In ball mills the grinding media is comprised exclusively of steel balls which remain unchanged regardless of feed conditions. The equilibrium size distribution of most ball charges follow a predictable pattern (Auaroni, 1987) and are very similar to one another, regardless of the mill and ore being treated. This greatly simplifies the task of determining the rate at which breakage events are generated. However in sag mills and in partcular ag mills the grinding media derive from the feed ore. The feed ore hardness and size distribution therefore dictate the number and size distribution of the grinding media which will vary greatly from mill to mill and ore type to ore type. It is this factor which has remained central to the problems facing modellers of ag and sag mills. To some extent this problem has been addressed in the existing JKMRC model through the use of correlations between the breakage rate distribution and operating conditions (Morrell and Morrison, 1996). However this approach does not take into account the interaction between feed, charge and the breakage rate distribution and hence treats the symptoms of the problem rather than the cause. Its robustness is therefore limited by the range of data used to generate the correlations and by the relatively simple parameterisation of the complex interactions inside aglsag mills that such an approach engenders.
It follows from these arguments that for modelling purposes it is necessary to have a description of at least the following:
*frequency of breakage events for each size fraction and its relationship to the charge
- ➤ energy associated with each breakage event and its relationship to the charge
-
Size distribution of the products from each breakage event
- ➤ classification performance of the grate
- · Frelationship between slurry hold-up in the mill and its flowrate out of the mill
In the following paper the way that each of these is incorporated in the new JKMRC model is discussed in detail.
CHARGE MOTION
In the modelling approach described in this paper the motion and size distribution of the charge is related to the rate at which breakage events occur as well as their energy. Modelling of the charge motion is based on the approach adopted by Morrell in the development of his "D-model" (Morrell, 1993) for predicting the power draw of tumbling mills. In this model the grinding media charge is represented by a series of concentric layers or 'shells'. It is hypothesised that although the grinding media in a mill comprise a distribution of sizes, for the purposes of describing the charge motion there exists a mean size which is characteristic of the entire distribution - a characteristic media size (CMS). Therefore each shell has a mean width which is equal to the CMS. The charge is set in motion by the transfer of momentum from the mill shell to the outermost shell of the charge. Motion is subsequently transferred throughout the charge by successive contacts between contiguous shells of particles. As a consequence of slip between these shells a loss of rotational rate (rpm) occurs from the mill shell to the centre or 'kidney' of the charge. Schematically this is illustrated in Figure 1.
For the bulk of the charge the location of the toe and shoulder for each shell is modelled using empirical equations derived from measurements taken of the true position of these points in a laboratory mill, as is the degree of slip between each shell (Morrell, 1993). Delboni has modified this description by incorporating Powells equations (Powell, 1991) for describing the trajectory of particles in contact with the lifters. Powells equations also allow the effect of the angle of the lifter on the trajectory to be determined.

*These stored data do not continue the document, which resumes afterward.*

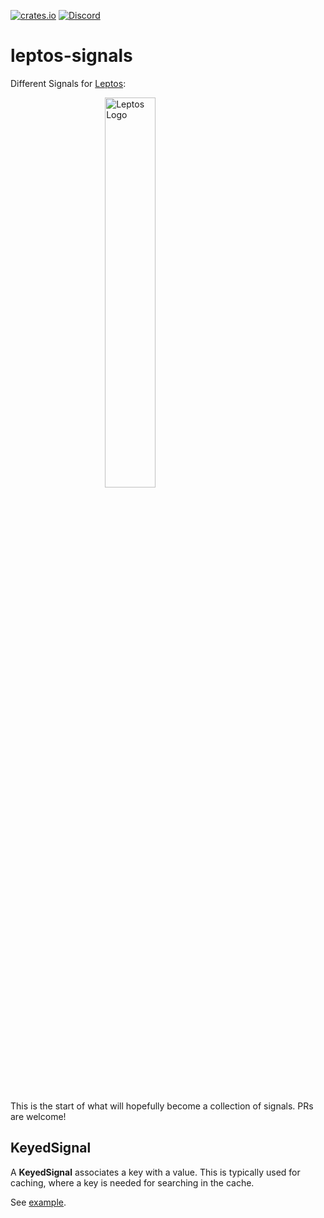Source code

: [![crates.io](https://img.shields.io/crates/v/leptos-signals)](https://crates.io/crates/leptos-signals)
[![Discord](https://img.shields.io/discord/1031524867910148188?color=%237289DA&label=discord)](https://discord.gg/YdRAhS7eQB)

# leptos-signals

Different Signals for [Leptos](https://crates.io/crates/leptos):

[<img src="https://raw.githubusercontent.com/gbj/leptos/main/docs/logos/logo.svg" alt="Leptos Logo" style="width: 40%; height: auto; display: block; margin: auto;">](http://https://crates.io/crates/leptos)

<br/>

This is the start of what will hopefully become a collection of signals. PRs are welcome!

## KeyedSignal

A **KeyedSignal** associates a key with a value. This is typically used for caching, where a key is needed for searching in the cache.

See [example](examples/keyed-signal/src/app/mod.rs).
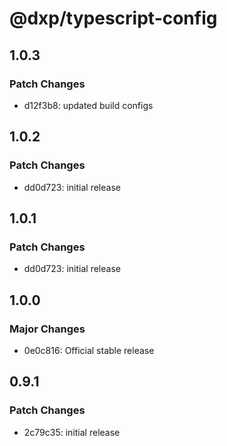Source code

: # @dxp/typescript-config

## 1.0.3

### Patch Changes

- d12f3b8: updated build configs

## 1.0.2

### Patch Changes

- dd0d723: initial release

## 1.0.1

### Patch Changes

- dd0d723: initial release

## 1.0.0

### Major Changes

- 0e0c816: Official stable release

## 0.9.1

### Patch Changes

- 2c79c35: initial release
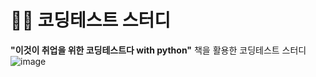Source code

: # 👩‍💻 코딩테스트 스터디
**"이것이 취업을 위한 코딩테스트다 with python"** 책을 활용한 코딩테스트 스터디
![image](https://github.com/user-attachments/assets/b0327860-dd55-4242-9226-b06208ce479b)
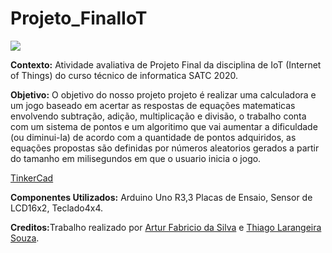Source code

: # Projeto_FinalIoT
![](https://www1.satc.edu.br/portais/acesso/public/assets/img/logoSatc.png)

<b>Contexto:</b> Atividade avaliativa de Projeto Final da disciplina de IoT (Internet of Things) do curso técnico de informatica SATC 2020.

<b>Objetivo:</b> O objetivo do nosso projeto projeto é realizar uma calculadora e um jogo baseado em acertar as respostas de equações matematicas envolvendo subtração, adição, multiplicação e divisão, o trabalho conta com um sistema de pontos e um algoritimo que vai aumentar a dificuldade (ou diminui-la) de acordo com a quantidade de pontos adquiridos, as equações propostas são definidas por números aleatorios gerados a partir do tamanho em milisegundos em que o usuario inicia o jogo.

<plataforma> [TinkerCad](https://www.tinkercad.com)

<b>Componentes Utilizados:</b> Arduino Uno R3,3 Placas de Ensaio, Sensor de LCD16x2, Teclado4x4.

<b>Creditos:</b>Trabalho realizado por [Artur Fabricio da Silva](https://github.com/arturfabriciohahaedgy) e [Thiago Larangeira Souza](https://github.com/baconzitus).
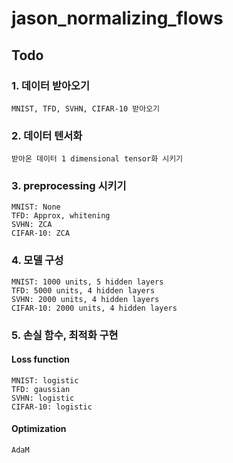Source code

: # jason_normalizing_flows

## Todo
### 1. 데이터 받아오기
    MNIST, TFD, SVHN, CIFAR-10 받아오기
### 2. 데이터 텐서화
    받아온 데이터 1 dimensional tensor화 시키기
### 3. preprocessing 시키기
    MNIST: None
    TFD: Approx, whitening
    SVHN: ZCA
    CIFAR-10: ZCA
### 4. 모델 구성
    MNIST: 1000 units, 5 hidden layers
    TFD: 5000 units, 4 hidden layers
    SVHN: 2000 units, 4 hidden layers
    CIFAR-10: 2000 units, 4 hidden layers
### 5. 손실 함수, 최적화 구현
  #### Loss function
    MNIST: logistic
    TFD: gaussian
    SVHN: logistic
    CIFAR-10: logistic
  #### Optimization
    AdaM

The net result is a model which predicts the motion of the grinding charge as well as the power draw under a wide range of operational and design conditions, and includes the effect of such factors as particle size, lifter geometry, mill filling and mill speed. Apart from the shell structure of the charge no assumptions are made about the shape that the charge takes up. However a lifelike prediction of the charge motion is provided by the model and is typified by that shown in Figure 2.

BREAKAGE FREQUENCY AND ENERGY
The slip between the shells causes a shearing motion and creates the conditions necessary for attrition breakage where relatively small particles are nipped between grinding media as they slide against one another. Impact breakage occurs predominantly in the vicinity of the toe of the charge where the grinding media impact after falling from the shoulder of the charge. The D-model differentiates between the power associated with each of these mechanisms and provides seperate estimates of impact and attrition power. The grinding media are viewed as as "contactors" in the model and are used to determine the input energy for breakage in each of these modes. An estimate of the total frequency of breakage events in each mode is also provided by the model using the rate at which the charge rotates as well as the rate at which the shells slide against one another.
The separation of impact from attrition breakage is a departure from the way most models treat breakage. Untill now it has been usual to describe breakage in terms of a single rate distribution as shown in Figure 3.

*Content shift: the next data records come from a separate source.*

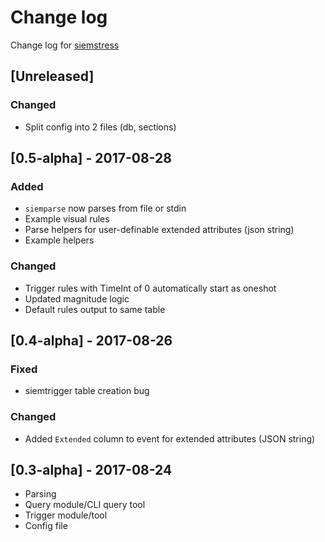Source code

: # Change log
Change log for [siemstress](https://github.com/dogoncouch/siemstress)

## [Unreleased]
### Changed
- Split config into 2 files (db, sections)

## [0.5-alpha] - 2017-08-28
### Added
- `siemparse` now parses from file or stdin
- Example visual rules
- Parse helpers for user-definable extended attributes (json string)
- Example helpers

### Changed
- Trigger rules with TimeInt of 0 automatically start as oneshot
- Updated magnitude logic
- Default rules output to same table

## [0.4-alpha] - 2017-08-26
### Fixed
- siemtrigger table creation bug

### Changed
- Added `Extended` column to event for extended attributes (JSON string)


## [0.3-alpha] - 2017-08-24
- Parsing
- Query module/CLI query tool
- Trigger module/tool
- Config file
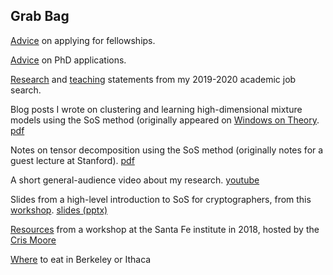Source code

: ## Grab Bag


[Advice](fellowship_advice.html) on applying for fellowships.

[Advice](grad_advice.html) on PhD applications.

[Research](research_statement.pdf) and [teaching](teaching_statement.pdf) statements from my 2019-2020 academic job search.

Blog posts I wrote on clustering and learning high-dimensional mixture models using the SoS method (originally appeared on [Windows on Theory](https://windowsontheory.org/). [pdf](clustering.pdf)

Notes on tensor decomposition using the SoS method (originally notes for a guest lecture at Stanford). [pdf](tensor-decomp-notes.pdf)

A short general-audience video about my research. [youtube](https://www.youtube.com/watch?v=wvdNs4keEys)

Slides from a high-level introduction to SoS for cryptographers, from this [workshop](https://crypto.iacr.org/2019/affevents/nrc/page.html). [slides (pptx)](crypto-2019-talk.pptx)

[Resources](santa-fe-2018.html) from a workshop at the Santa Fe institute in 2018, hosted by the [Cris Moore](https://sites.santafe.edu/~moore/)

[Where](restaurants.html) to eat in Berkeley or Ithaca


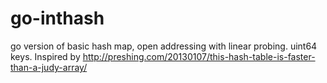 go-inthash
==========

go version of basic hash map, open addressing with linear probing. uint64 keys.  Inspired by http://preshing.com/20130107/this-hash-table-is-faster-than-a-judy-array/
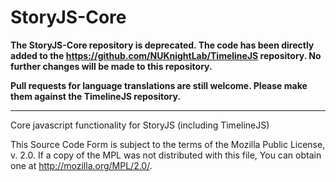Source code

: StoryJS-Core
============

**The StoryJS-Core repository is deprecated. The code has been directly added to the https://github.com/NUKnightLab/TimelineJS repository. No further changes will be made to this repository.**

**Pull requests for language translations are still welcome. Please make them against the TimelineJS repository.**

---

Core javascript functionality for StoryJS (including TimelineJS)

This Source Code Form is subject to the terms of the Mozilla Public
License, v. 2.0. If a copy of the MPL was not distributed with this
file, You can obtain one at http://mozilla.org/MPL/2.0/.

Various modes of breakage have then been assiged to different parts of the distribution (Stanley, 1974; Morrell et al, 1996). In this most recent model from the JKMRC, breakage is described by two separate distributions which are illustrated schematically in Figures 4 and 5. Both curves theoretically extend over the whole range of particle sizes though in reality the impact rate only reaches significant values above a certain particle size but increases steadily as the particle size increases.

It is believed that impact breakage is only important for larger particle sizes - typically those of the grinding media. For very large particle sizes the specific energy for breakage is low and hence only surface material is broken off the parent particle. This is typically referred to as chipping and abrasion breakage. As the particle size reduces the specific energy increases until it is sufficiently large that fractures propagate through the body of the particles, causing size reduction similar to that experienced in conventional crushers. The specific energy at which the first fractures begin to propogate can be measured quite accurately (Bourgeois et al 1992, Briggs and Bearman, 1996). Hence if the energy imparted by the mill is known the size of particle which first experiences this type of breakage can be calculated. Particles just bigger than this size are often referred to as the 'critical size' due to their build-up in the charge.
It should be noted that the shape of the impact breakage frequency curve does not change at the critical size. However the shape of the product size distribution curve will change quite dramatically. This is illustrated in Figure 6 where the model's predictions of the size dependence of the breakage product distribution is given for an autogenous pilot scale mill treating a very competent coppertgold bearing ore.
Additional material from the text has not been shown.